Final Flashcards
(208 cards)
Define finance
Finance is the study of how and under what terms savings (money) are allocated between lenders and borrowers.
Explain what is involved in the study of finance
- Finance is about what terms and through what channels the allocations are made.
- Whenever funds are transferred, a financial contract comes into existence, and these contracts are called financial securities.
What are the major sectors of the economy?
The four major sectors of the economy are government, business, households, and non-residents.
How do the three channels function in transferring money?
Money is transferred from lenders to borrowers through the following three channels:
- Financial intermediaries transform the nature of the securities they issue and invest in
- Market intermediaries that simply make the markets work better,
- Non-market transactions in which the market is not involved.
What are the basic type of financial instruments?
Debt (loans) and equity (ownership)
How are the financial markets divided?
Primary and secondary markets
What are financial securities?
A financial contract that exists when funds are transferred
What is net worth (equity)?
The difference between the value of what is owned and owed
What is the goal of the firm?
To create value for the firm’s shareholders by maximizing the price of the existing common stock
How can we increase/decline stock price?
Good financial decisions will help increase stock price and poor financial decisions will lead to a decline in stock price.
What is the role of management?
Management serves as an arbitrator and moderator between conflicting interest groups or stakeholders and objectives
How do we moderate employer/shareholder liabilities?
- Creditors, managers, employees and customers hold contractual claims against the company
- Shareholders have residual claims against the company
What are the three basic issues addressed by the study of finance?
Decisions
- Capital budgeting decision
- Capital structure decision
- Operating decision
What does operating decision look at?
How to manage cash flows arising from day-to-day operations
What do capital structure decisions looks at?
How will we get the money?
What do capital budgeting decision look at?
What are we doing to do with the money?
What are the principles of finance?
- Cash Flow Is What Matters (when is the cash flow coming in?)
- Money Has a Time Value
- Risk Requires Reward
What does “Money Has a Time Value” look at?
- A dollar received today is worth more than a dollar received in the future
- Since we can earn interest on money received today, it is better to receive money sooner rather than later.
What does “Cash Flow Is What Matters” look at?

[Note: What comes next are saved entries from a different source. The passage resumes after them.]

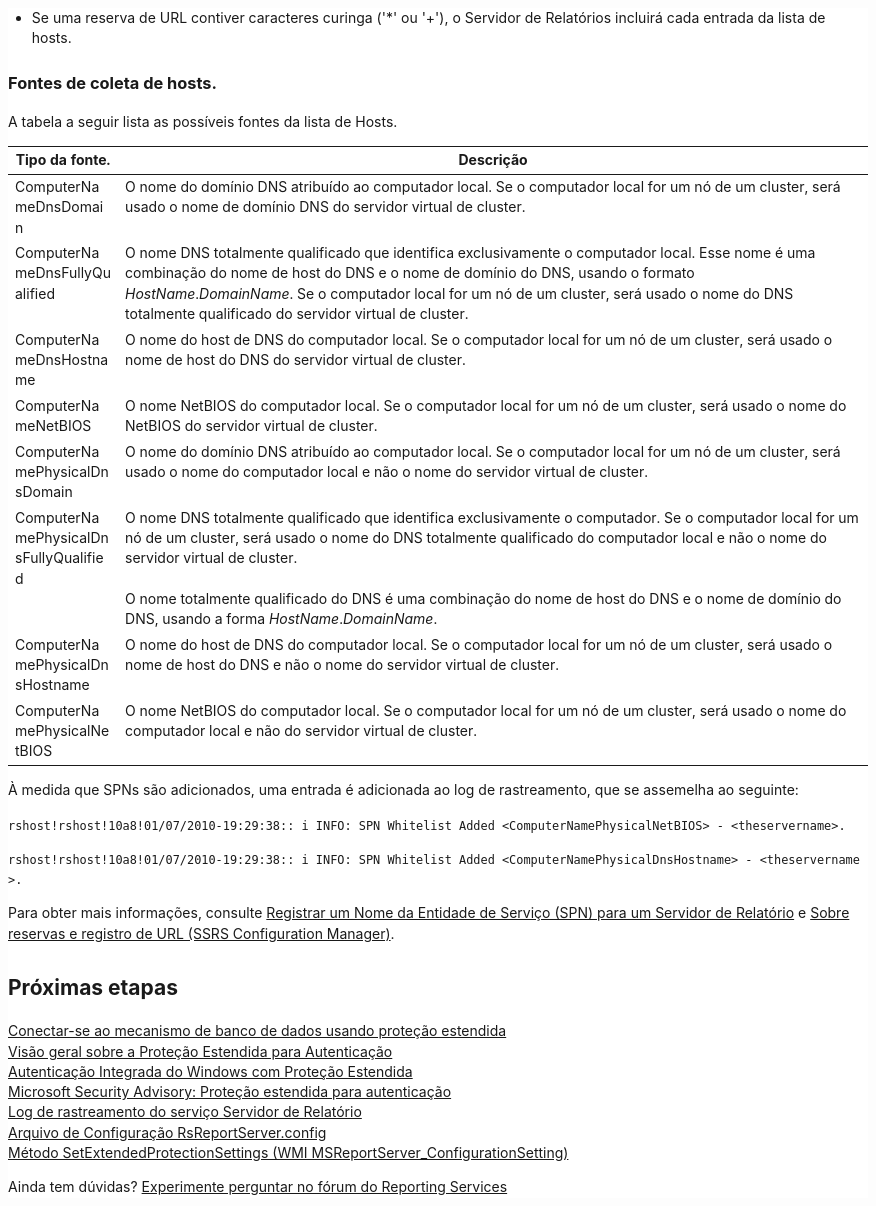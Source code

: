 -   Se uma reserva de URL contiver caracteres curinga ('*' ou '+'), o Servidor de Relatórios incluirá cada entrada da lista de hosts.  
  
### <a name="hosts-collection-sources"></a>Fontes de coleta de hosts.  
 A tabela a seguir lista as possíveis fontes da lista de Hosts.  
  
|Tipo da fonte.|Descrição|  
|--------------------|-----------------|  
|ComputerNameDnsDomain|O nome do domínio DNS atribuído ao computador local. Se o computador local for um nó de um cluster, será usado o nome de domínio DNS do servidor virtual de cluster.|  
|ComputerNameDnsFullyQualified|O nome DNS totalmente qualificado que identifica exclusivamente o computador local. Esse nome é uma combinação do nome de host do DNS e o nome de domínio do DNS, usando o formato *HostName*.*DomainName*. Se o computador local for um nó de um cluster, será usado o nome do DNS totalmente qualificado do servidor virtual de cluster.|  
|ComputerNameDnsHostname|O nome do host de DNS do computador local. Se o computador local for um nó de um cluster, será usado o nome de host do DNS do servidor virtual de cluster.|  
|ComputerNameNetBIOS|O nome NetBIOS do computador local. Se o computador local for um nó de um cluster, será usado o nome do NetBIOS do servidor virtual de cluster.|  
|ComputerNamePhysicalDnsDomain|O nome do domínio DNS atribuído ao computador local. Se o computador local for um nó de um cluster, será usado o nome do computador local e não o nome do servidor virtual de cluster.|  
|ComputerNamePhysicalDnsFullyQualified|O nome DNS totalmente qualificado que identifica exclusivamente o computador. Se o computador local for um nó de um cluster, será usado o nome do DNS totalmente qualificado do computador local e não o nome do servidor virtual de cluster.<br /><br /> O nome totalmente qualificado do DNS é uma combinação do nome de host do DNS e o nome de domínio do DNS, usando a forma *HostName*.*DomainName*.|  
|ComputerNamePhysicalDnsHostname|O nome do host de DNS do computador local. Se o computador local for um nó de um cluster, será usado o nome de host do DNS e não o nome do servidor virtual de cluster.|  
|ComputerNamePhysicalNetBIOS|O nome NetBIOS do computador local. Se o computador local for um nó de um cluster, será usado o nome do computador local e não do servidor virtual de cluster.|  
  
 À medida que SPNs são adicionados, uma entrada é adicionada ao log de rastreamento, que se assemelha ao seguinte:  
  
 `rshost!rshost!10a8!01/07/2010-19:29:38:: i INFO: SPN Whitelist Added <ComputerNamePhysicalNetBIOS> - <theservername>.`  
  
 `rshost!rshost!10a8!01/07/2010-19:29:38:: i INFO: SPN Whitelist Added <ComputerNamePhysicalDnsHostname> - <theservername>.`  
  
 Para obter mais informações, consulte [Registrar um Nome da Entidade de Serviço &#40;SPN&#41; para um Servidor de Relatório](../../reporting-services/report-server/register-a-service-principal-name-spn-for-a-report-server.md) e [Sobre reservas e registro de URL &#40;SSRS Configuration Manager&#41;](../../reporting-services/install-windows/about-url-reservations-and-registration-ssrs-configuration-manager.md).  
  
## <a name="next-steps"></a>Próximas etapas

[Conectar-se ao mecanismo de banco de dados usando proteção estendida](../../database-engine/configure-windows/connect-to-the-database-engine-using-extended-protection.md)   
[Visão geral sobre a Proteção Estendida para Autenticação](http://go.microsoft.com/fwlink/?LinkID=177943)   
[Autenticação Integrada do Windows com Proteção Estendida](http://go.microsoft.com/fwlink/?LinkId=179922)   
[Microsoft Security Advisory: Proteção estendida para autenticação](http://go.microsoft.com/fwlink/?LinkId=179923)   
[Log de rastreamento do serviço Servidor de Relatório](../../reporting-services/report-server/report-server-service-trace-log.md)   
[Arquivo de Configuração RsReportServer.config](../../reporting-services/report-server/rsreportserver-config-configuration-file.md)   
[Método SetExtendedProtectionSettings &#40;WMI MSReportServer_ConfigurationSetting&#41;](../../reporting-services/wmi-provider-library-reference/configurationsetting-method-setextendedprotectionsettings.md)  

Ainda tem dúvidas? [Experimente perguntar no fórum do Reporting Services](http://go.microsoft.com/fwlink/?LinkId=620231)
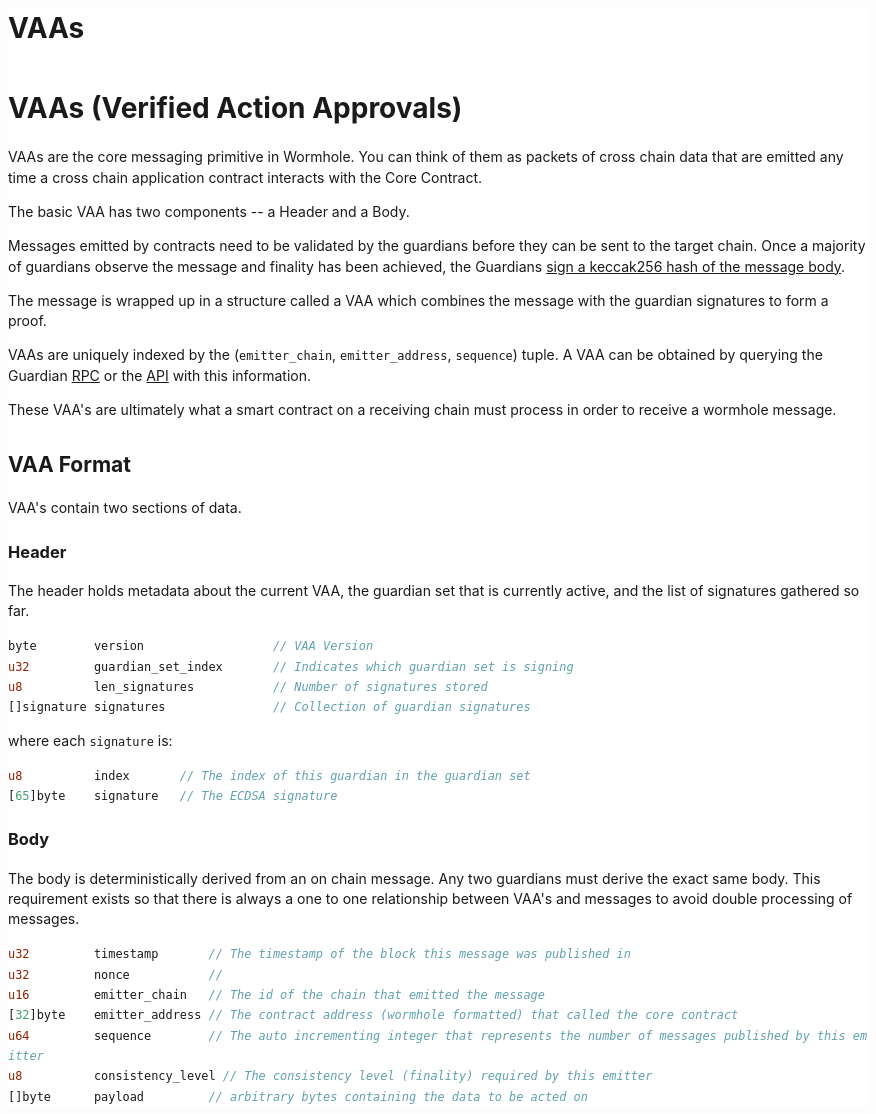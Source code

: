 # VAAs

# VAAs (Verified Action Approvals)

VAAs are the core messaging primitive in Wormhole. You can think of them as packets of cross chain data that are emitted any time a cross chain application contract interacts with the Core Contract.

The basic VAA has two components -- a Header and a Body.

Messages emitted by contracts need to be validated by the guardians before they can be sent to the target chain. Once a majority of guardians observe the message and finality has been achieved, the Guardians [sign a keccak256 hash of the message body](#signatures).

The message is wrapped up in a structure called a VAA which combines the message with the guardian signatures to form a proof.

VAAs are uniquely indexed by the (`emitter_chain`, `emitter_address`, `sequence`) tuple. A VAA can be obtained by querying the Guardian [RPC](../../reference/sdk-docs/README.md#mainnet-guardian-rpc)  or the [API](../../reference/api-docs/README.md) with this information.

These VAA's are ultimately what a smart contract on a receiving chain must process in order to receive a wormhole message.

## VAA Format

VAA's contain two sections of data. 

### Header

The header holds metadata about the current VAA, the guardian set that is currently active, and the list of signatures gathered so far.

```rust
byte        version                  // VAA Version
u32         guardian_set_index       // Indicates which guardian set is signing
u8          len_signatures           // Number of signatures stored
[]signature signatures               // Collection of guardian signatures
```

where each `signature` is:

```rust
u8          index       // The index of this guardian in the guardian set
[65]byte    signature   // The ECDSA signature 
```

### Body

The body is deterministically derived from an on chain message. Any two guardians must derive the exact same body. This requirement exists so that there is always a one to one relationship between VAA's and messages to avoid double processing of messages.


```rust
u32         timestamp       // The timestamp of the block this message was published in
u32         nonce           //  
u16         emitter_chain   // The id of the chain that emitted the message
[32]byte    emitter_address // The contract address (wormhole formatted) that called the core contract
u64         sequence        // The auto incrementing integer that represents the number of messages published by this emitter
u8          consistency_level // The consistency level (finality) required by this emitter
[]byte      payload         // arbitrary bytes containing the data to be acted on
```
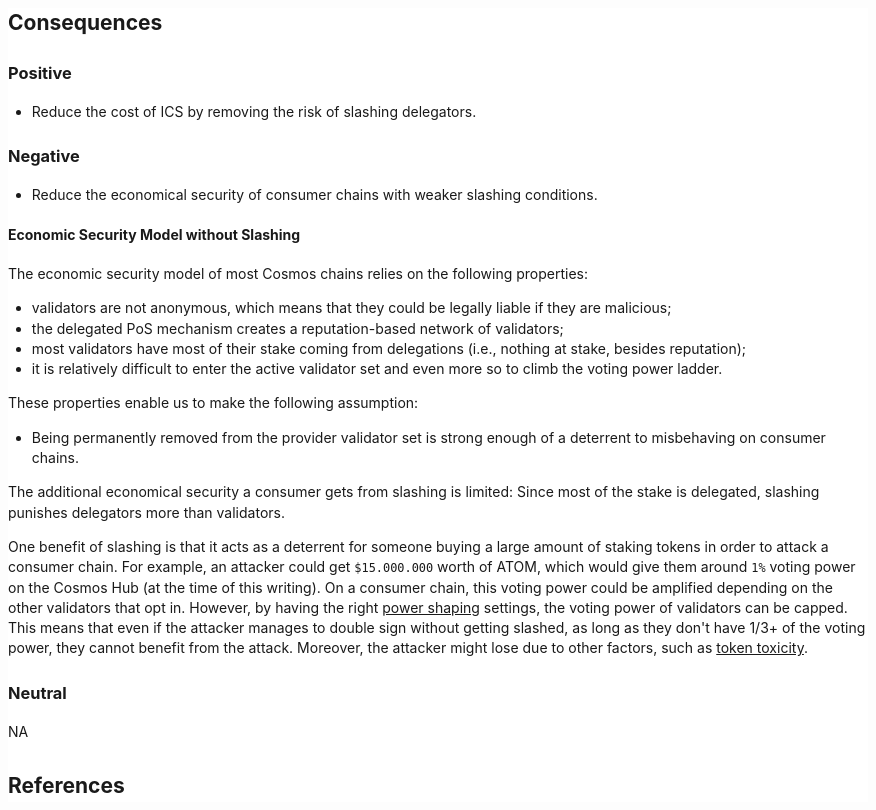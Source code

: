 ## Consequences

### Positive

* Reduce the cost of ICS by removing the risk of slashing delegators.

### Negative

* Reduce the economical security of consumer chains with weaker slashing conditions.

#### Economic Security Model without Slashing

The economic security model of most Cosmos chains relies on the following properties:

* validators are not anonymous, which means that they could be legally liable if they are malicious;
* the delegated PoS mechanism creates a reputation-based network of validators;
* most validators have most of their stake coming from delegations (i.e., nothing at stake, besides reputation);
* it is relatively difficult to enter the active validator set and even more so to climb the voting power ladder.

These properties enable us to make the following assumption:

* Being permanently removed from the provider validator set is strong enough of a deterrent to misbehaving on consumer chains.

The additional economical security a consumer gets from slashing is limited: 
Since most of the stake is delegated, slashing punishes delegators more than validators.  

One benefit of slashing is that it acts as a deterrent for someone buying a large amount of staking tokens in order to attack a consumer chain. 
For example, an attacker could get `$15.000.000` worth of ATOM, which would give them around `1%` voting power on the Cosmos Hub (at the time of this writing).
On a consumer chain, this voting power could be amplified depending on the other validators that opt in.
However, by having the right [power shaping](https://cosmos.github.io/interchain-security/features/power-shaping) settings, the voting power of validators can be capped. 
This means that even if the attacker manages to double sign without getting slashed, as long as they don't have 1/3+ of the voting power, they cannot benefit from the attack. 
Moreover, the attacker might lose due to other factors, such as [token toxicity](https://forum.cosmos.network/t/enabling-opt-in-and-mesh-security-with-fraud-votes/10901).  

### Neutral

NA

## References


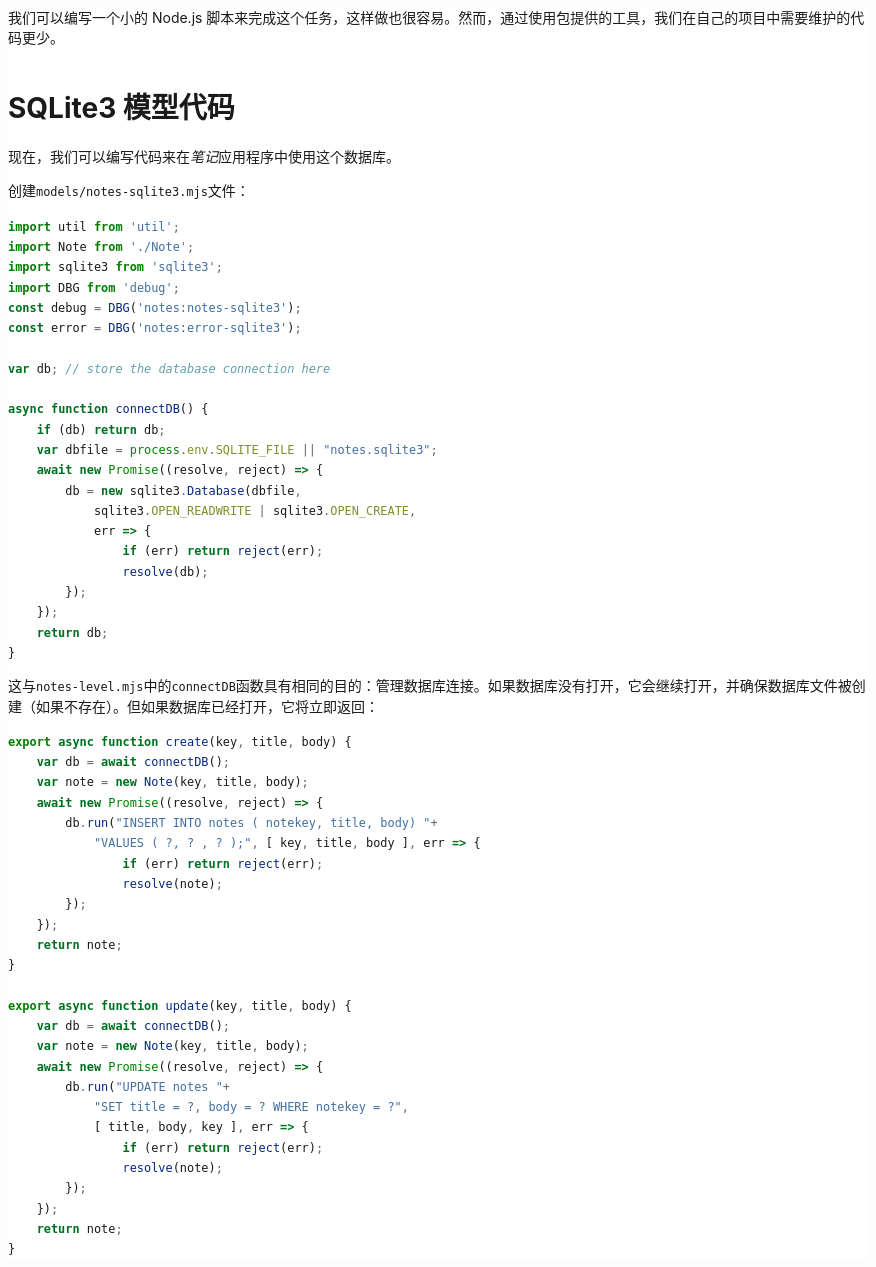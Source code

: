 我们可以编写一个小的 Node.js 脚本来完成这个任务，这样做也很容易。然而，通过使用包提供的工具，我们在自己的项目中需要维护的代码更少。

# SQLite3 模型代码

现在，我们可以编写代码来在*笔记*应用程序中使用这个数据库。

创建`models/notes-sqlite3.mjs`文件：

```js
import util from 'util';
import Note from './Note';
import sqlite3 from 'sqlite3';
import DBG from 'debug';
const debug = DBG('notes:notes-sqlite3'); 
const error = DBG('notes:error-sqlite3'); 

var db; // store the database connection here 

async function connectDB() { 
    if (db) return db; 
    var dbfile = process.env.SQLITE_FILE || "notes.sqlite3"; 
    await new Promise((resolve, reject) => {
        db = new sqlite3.Database(dbfile, 
            sqlite3.OPEN_READWRITE | sqlite3.OPEN_CREATE, 
            err => { 
                if (err) return reject(err); 
                resolve(db);
        });
    });
    return db;
}
```

这与`notes-level.mjs`中的`connectDB`函数具有相同的目的：管理数据库连接。如果数据库没有打开，它会继续打开，并确保数据库文件被创建（如果不存在）。但如果数据库已经打开，它将立即返回：

```js
export async function create(key, title, body) { 
    var db = await connectDB();
    var note = new Note(key, title, body); 
    await new Promise((resolve, reject) => { 
        db.run("INSERT INTO notes ( notekey, title, body) "+ 
            "VALUES ( ?, ? , ? );", [ key, title, body ], err => { 
                if (err) return reject(err); 
                resolve(note); 
        }); 
    });
    return note;
}

export async function update(key, title, body) { 
    var db = await connectDB();
    var note = new Note(key, title, body); 
    await new Promise((resolve, reject) => { 
        db.run("UPDATE notes "+ 
            "SET title = ?, body = ? WHERE notekey = ?", 
            [ title, body, key ], err => { 
                if (err) return reject(err); 
                resolve(note); 
        }); 
    });
    return note;
}
```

- Accounting profits are not equal to cash flows.
- It is possible for a firm to generate accounting profits but not have cash or to generate cash flows but not report accounting profits in the books.
- Cash flow, and not profits, drive the value of a business and keep it afloat.
*We must determine additional cash flows when making financial decisions.
What does “Risk Requires Reward” look at?
- Risk is the uncertainty about the outcome or payoff of an investment in the future.
- Rational investors would choose a riskier investment only if they feel the expected return is high enough to justify the greater risk.
How do we find future value?
Opening balance x % interest (the amount of times) = ending balance
How do we measure present value?
PV = FV / (1+interest rate) ^number of years
How do we measure the NPV (Net Present Value)?
- Calculate the present value of cash inflows,
- Calculate the present value of cash outflows,
- Subtract the present value of the outflows from the present value of the inflows.
If the NPV is negative, is the project acceptable?